What is expected: Exactly the lines from the start of the entries through the line with "- Install and configure Visual Studio Code" are required in the output, with no pictures among them.

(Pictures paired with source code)
+ + + +
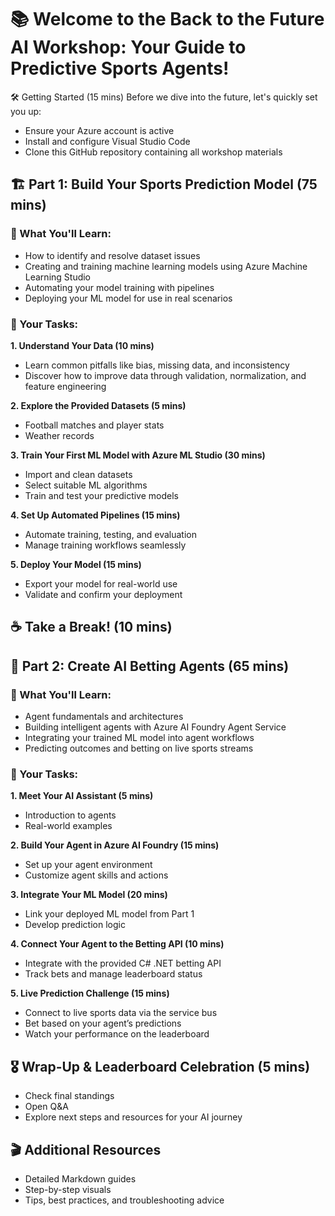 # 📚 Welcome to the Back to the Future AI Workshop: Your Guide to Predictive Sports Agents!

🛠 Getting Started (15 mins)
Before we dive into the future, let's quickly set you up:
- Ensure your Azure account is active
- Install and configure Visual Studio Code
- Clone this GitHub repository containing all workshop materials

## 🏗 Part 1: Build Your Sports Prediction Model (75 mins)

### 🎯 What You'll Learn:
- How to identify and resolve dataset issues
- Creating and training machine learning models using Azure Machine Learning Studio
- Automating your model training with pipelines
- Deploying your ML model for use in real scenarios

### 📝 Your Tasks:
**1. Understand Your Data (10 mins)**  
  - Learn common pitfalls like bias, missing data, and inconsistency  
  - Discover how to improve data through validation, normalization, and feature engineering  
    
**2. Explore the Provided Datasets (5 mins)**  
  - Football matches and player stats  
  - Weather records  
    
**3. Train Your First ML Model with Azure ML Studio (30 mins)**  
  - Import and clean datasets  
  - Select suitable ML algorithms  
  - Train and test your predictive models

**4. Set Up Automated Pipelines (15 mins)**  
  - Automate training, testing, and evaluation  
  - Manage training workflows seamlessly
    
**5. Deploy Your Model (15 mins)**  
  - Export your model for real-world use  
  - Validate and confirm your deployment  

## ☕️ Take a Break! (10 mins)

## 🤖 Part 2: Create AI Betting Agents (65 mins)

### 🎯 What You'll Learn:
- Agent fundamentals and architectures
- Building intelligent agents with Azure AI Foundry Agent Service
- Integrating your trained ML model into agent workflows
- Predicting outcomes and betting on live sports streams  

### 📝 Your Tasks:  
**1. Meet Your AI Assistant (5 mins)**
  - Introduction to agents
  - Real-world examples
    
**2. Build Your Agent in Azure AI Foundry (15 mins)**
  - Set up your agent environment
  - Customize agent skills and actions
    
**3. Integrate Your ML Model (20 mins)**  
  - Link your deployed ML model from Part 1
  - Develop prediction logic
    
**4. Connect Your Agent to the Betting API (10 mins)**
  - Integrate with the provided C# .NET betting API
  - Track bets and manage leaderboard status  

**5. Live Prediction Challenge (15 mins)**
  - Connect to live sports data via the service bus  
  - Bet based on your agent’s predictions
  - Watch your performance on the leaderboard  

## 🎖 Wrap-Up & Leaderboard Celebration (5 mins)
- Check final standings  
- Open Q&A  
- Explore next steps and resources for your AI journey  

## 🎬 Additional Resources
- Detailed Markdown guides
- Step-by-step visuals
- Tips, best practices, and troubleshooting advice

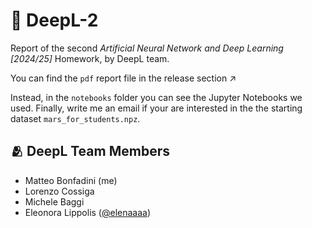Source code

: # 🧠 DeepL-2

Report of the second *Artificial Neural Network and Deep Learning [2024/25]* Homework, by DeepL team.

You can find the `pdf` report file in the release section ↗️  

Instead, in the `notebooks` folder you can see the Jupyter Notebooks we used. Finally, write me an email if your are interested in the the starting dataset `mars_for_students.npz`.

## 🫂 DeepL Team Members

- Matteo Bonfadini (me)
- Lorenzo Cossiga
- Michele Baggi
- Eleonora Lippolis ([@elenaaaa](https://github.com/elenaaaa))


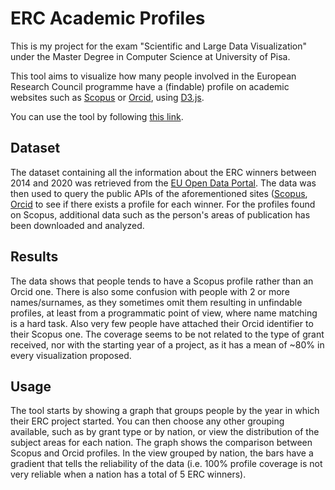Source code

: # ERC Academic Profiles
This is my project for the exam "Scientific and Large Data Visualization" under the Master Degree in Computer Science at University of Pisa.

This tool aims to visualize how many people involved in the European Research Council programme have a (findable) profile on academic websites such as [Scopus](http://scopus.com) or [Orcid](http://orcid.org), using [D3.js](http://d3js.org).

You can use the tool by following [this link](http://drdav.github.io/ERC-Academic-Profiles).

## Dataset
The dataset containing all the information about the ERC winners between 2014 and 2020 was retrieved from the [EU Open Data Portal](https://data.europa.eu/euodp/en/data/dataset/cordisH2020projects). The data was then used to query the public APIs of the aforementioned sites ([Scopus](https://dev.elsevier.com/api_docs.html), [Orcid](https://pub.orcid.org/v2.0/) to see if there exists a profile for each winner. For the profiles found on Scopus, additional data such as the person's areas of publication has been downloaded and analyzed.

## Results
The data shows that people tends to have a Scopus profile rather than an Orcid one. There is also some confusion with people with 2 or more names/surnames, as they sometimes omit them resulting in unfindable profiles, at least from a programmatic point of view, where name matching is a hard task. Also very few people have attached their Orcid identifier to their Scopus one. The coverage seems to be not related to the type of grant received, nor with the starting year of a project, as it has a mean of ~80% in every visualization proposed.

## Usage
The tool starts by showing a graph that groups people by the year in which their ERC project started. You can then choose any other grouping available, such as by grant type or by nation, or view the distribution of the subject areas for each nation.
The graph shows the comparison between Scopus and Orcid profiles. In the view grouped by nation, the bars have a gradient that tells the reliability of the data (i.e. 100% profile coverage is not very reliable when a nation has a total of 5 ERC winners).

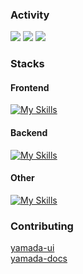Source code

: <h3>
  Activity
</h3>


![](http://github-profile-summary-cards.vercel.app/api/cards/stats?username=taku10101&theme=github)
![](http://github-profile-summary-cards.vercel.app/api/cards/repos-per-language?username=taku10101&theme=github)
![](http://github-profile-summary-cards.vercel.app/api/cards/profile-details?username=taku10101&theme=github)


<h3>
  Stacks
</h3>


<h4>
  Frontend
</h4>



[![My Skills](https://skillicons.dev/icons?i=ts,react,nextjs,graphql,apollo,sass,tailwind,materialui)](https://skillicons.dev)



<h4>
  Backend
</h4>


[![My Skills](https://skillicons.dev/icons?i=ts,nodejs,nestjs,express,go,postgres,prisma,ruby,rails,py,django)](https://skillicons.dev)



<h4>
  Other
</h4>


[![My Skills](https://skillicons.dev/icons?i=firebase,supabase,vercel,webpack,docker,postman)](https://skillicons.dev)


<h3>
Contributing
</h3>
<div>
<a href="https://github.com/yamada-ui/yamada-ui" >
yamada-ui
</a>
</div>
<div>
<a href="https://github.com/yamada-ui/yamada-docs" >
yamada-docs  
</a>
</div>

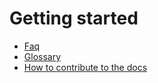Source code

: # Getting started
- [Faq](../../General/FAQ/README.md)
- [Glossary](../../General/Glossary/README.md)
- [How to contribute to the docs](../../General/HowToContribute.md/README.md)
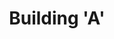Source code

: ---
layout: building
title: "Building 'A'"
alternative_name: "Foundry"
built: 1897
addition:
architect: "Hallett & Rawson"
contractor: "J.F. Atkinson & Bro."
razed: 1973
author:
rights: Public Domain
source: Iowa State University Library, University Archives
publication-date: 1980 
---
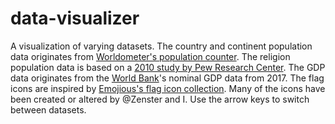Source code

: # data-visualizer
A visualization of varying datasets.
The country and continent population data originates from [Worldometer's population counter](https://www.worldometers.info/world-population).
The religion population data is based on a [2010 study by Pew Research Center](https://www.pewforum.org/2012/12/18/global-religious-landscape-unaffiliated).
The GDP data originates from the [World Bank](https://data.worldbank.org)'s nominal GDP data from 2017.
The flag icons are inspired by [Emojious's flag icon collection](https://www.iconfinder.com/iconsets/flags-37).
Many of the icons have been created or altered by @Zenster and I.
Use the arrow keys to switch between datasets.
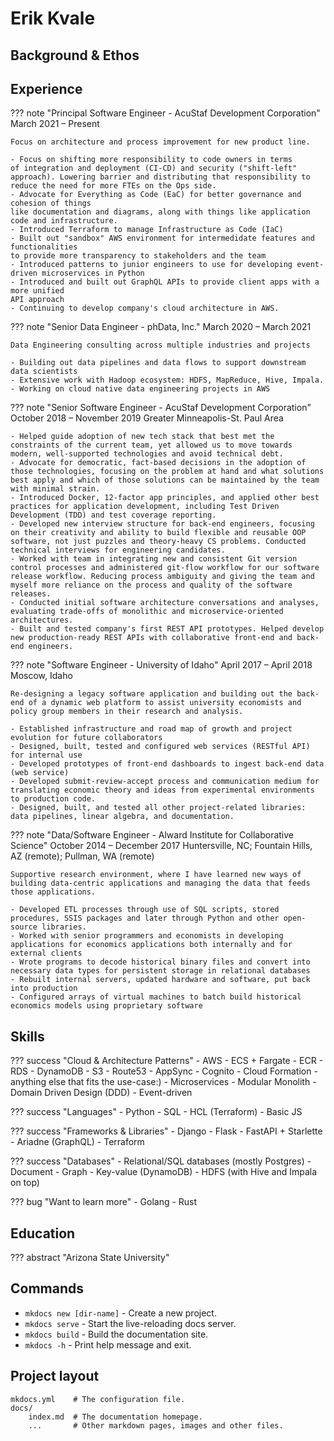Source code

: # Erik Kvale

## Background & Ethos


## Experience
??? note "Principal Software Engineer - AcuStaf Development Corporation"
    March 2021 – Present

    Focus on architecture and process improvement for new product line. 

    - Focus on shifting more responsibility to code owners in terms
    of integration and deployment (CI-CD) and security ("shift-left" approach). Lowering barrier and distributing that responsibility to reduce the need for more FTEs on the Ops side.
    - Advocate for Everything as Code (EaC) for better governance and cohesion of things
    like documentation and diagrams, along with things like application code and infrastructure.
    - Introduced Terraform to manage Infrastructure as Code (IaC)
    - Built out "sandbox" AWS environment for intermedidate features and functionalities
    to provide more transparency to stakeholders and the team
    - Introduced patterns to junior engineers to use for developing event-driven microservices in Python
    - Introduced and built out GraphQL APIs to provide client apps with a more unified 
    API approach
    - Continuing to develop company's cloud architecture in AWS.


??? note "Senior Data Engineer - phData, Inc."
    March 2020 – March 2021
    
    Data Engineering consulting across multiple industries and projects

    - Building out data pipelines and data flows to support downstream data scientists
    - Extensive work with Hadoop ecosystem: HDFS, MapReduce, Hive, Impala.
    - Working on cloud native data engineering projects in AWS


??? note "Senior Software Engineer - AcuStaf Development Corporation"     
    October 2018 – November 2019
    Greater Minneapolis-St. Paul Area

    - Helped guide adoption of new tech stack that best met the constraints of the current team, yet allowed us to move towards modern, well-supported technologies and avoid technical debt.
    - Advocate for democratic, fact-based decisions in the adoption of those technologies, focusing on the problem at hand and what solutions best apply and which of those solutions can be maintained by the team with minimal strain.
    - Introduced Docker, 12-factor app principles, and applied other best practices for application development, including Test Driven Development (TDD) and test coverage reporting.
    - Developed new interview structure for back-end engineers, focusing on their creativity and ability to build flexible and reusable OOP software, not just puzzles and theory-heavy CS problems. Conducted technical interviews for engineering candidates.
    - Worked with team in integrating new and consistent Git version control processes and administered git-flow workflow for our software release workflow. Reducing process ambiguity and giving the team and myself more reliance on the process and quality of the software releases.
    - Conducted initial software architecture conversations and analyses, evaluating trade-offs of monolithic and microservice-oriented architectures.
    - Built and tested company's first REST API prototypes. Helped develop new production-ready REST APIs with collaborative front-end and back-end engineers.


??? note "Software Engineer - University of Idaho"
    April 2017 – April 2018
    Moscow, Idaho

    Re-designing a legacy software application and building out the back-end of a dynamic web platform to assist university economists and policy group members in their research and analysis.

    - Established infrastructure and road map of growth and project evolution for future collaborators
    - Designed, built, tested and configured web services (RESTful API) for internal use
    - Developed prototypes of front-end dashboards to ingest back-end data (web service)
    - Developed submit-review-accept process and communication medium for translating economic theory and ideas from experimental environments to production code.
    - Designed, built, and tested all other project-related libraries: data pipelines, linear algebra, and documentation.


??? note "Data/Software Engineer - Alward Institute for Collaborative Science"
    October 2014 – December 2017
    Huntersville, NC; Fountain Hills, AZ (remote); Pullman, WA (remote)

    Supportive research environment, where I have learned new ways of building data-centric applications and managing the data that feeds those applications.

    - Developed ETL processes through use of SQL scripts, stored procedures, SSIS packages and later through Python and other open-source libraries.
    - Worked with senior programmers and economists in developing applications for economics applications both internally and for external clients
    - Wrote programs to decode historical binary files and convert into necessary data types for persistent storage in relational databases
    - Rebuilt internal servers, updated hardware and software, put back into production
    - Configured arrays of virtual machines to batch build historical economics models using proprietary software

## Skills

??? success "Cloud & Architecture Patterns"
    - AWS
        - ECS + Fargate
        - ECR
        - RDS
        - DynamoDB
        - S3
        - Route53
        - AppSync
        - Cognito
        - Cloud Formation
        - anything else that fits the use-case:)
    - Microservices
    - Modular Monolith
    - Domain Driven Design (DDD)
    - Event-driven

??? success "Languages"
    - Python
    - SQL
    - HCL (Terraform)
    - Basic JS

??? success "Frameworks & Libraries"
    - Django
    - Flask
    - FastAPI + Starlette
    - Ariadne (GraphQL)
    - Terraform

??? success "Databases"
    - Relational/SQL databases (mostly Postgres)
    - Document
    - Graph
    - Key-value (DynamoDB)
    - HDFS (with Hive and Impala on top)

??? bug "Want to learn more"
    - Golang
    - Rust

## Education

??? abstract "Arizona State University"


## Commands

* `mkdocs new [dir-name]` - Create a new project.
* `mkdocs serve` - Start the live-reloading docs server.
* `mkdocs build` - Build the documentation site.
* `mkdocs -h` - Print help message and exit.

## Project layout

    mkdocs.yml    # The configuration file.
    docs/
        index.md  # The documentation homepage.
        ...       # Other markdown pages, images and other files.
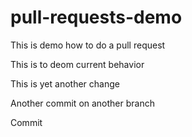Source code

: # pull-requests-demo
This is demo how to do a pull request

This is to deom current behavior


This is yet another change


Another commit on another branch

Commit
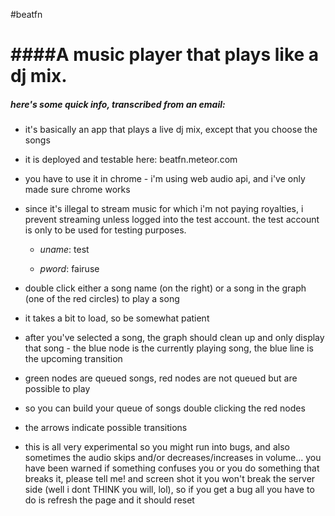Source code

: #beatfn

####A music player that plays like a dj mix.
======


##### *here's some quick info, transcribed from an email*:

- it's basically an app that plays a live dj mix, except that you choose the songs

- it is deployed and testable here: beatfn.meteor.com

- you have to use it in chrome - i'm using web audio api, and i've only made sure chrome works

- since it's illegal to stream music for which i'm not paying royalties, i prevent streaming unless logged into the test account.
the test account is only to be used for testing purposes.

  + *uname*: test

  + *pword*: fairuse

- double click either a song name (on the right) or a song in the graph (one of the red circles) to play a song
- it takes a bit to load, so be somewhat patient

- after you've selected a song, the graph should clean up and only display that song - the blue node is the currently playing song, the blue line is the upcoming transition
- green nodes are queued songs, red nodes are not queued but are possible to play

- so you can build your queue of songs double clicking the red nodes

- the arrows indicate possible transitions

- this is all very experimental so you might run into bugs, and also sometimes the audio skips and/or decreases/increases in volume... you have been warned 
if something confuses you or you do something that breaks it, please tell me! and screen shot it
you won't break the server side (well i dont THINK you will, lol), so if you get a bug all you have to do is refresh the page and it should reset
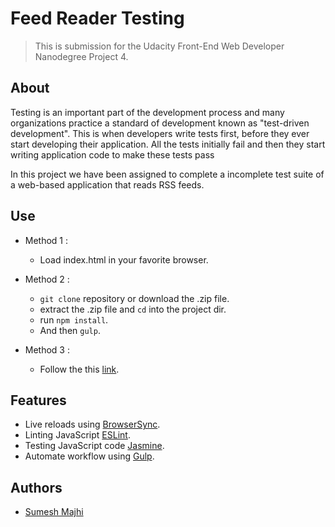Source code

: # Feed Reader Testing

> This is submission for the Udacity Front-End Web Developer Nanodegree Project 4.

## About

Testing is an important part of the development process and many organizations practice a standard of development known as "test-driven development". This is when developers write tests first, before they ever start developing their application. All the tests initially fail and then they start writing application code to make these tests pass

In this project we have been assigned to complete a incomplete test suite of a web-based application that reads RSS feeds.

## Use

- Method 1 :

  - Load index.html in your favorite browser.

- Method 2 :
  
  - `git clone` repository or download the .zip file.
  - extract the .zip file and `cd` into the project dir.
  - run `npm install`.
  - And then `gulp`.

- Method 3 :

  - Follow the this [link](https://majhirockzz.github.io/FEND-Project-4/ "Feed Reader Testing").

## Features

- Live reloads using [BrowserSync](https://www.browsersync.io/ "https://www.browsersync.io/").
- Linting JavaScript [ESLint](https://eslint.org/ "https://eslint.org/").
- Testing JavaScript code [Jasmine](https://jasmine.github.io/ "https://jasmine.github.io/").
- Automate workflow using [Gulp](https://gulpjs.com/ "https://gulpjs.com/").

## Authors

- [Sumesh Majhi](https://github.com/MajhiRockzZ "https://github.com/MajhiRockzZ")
+ + + +
Answer to the problem:
 # 📚 Welcome to the Back to the Future AI Workshop: Your Guide to Predictive Sports Agents!

🛠 Getting Started (15 mins)
Before we dive into the future, let's quickly set you up:
- Ensure your Azure account is active
- Install and configure Visual Studio Code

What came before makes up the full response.